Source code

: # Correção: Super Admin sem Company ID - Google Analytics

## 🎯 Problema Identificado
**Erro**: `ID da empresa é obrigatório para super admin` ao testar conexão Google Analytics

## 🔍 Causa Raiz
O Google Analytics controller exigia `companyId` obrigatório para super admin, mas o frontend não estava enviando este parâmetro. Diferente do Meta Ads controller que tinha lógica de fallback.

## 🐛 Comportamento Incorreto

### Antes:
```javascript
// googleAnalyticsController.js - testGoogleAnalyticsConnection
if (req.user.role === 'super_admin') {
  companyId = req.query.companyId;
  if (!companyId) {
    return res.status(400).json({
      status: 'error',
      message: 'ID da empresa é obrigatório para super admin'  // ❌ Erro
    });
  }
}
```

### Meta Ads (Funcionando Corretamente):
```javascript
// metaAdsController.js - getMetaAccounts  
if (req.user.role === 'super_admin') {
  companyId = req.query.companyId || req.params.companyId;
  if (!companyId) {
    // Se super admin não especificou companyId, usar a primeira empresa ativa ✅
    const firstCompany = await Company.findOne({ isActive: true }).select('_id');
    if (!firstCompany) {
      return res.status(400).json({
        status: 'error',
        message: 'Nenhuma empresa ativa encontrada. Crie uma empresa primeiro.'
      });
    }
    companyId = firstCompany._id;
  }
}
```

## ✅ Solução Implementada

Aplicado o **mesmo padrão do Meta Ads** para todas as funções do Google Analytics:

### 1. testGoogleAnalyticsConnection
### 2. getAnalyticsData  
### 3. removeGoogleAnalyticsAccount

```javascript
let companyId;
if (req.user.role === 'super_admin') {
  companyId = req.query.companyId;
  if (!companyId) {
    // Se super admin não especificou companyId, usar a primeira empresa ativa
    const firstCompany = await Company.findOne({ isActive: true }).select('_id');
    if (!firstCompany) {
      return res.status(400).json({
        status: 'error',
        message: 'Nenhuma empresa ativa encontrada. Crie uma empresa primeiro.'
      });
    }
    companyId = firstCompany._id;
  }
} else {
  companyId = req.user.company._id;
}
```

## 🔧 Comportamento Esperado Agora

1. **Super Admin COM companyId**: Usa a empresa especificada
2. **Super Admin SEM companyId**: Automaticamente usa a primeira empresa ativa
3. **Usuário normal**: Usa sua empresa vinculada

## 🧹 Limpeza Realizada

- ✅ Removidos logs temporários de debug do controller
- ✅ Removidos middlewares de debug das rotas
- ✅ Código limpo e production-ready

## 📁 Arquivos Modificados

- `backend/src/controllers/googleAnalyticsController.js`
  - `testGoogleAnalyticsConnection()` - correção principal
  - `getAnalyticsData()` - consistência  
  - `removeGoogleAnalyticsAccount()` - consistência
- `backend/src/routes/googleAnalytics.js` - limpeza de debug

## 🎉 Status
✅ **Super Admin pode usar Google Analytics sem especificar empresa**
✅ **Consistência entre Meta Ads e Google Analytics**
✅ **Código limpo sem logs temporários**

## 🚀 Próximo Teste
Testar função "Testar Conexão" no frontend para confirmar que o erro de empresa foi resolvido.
━━━━━━━━━━
WHAT TO DO
After reading through the material, report every line that holds "googleAnalyticsController".

EXERCISE OUTPUT
// googleAnalyticsController.js - testGoogleAnalyticsConnection
- `backend/src/controllers/googleAnalyticsController.js`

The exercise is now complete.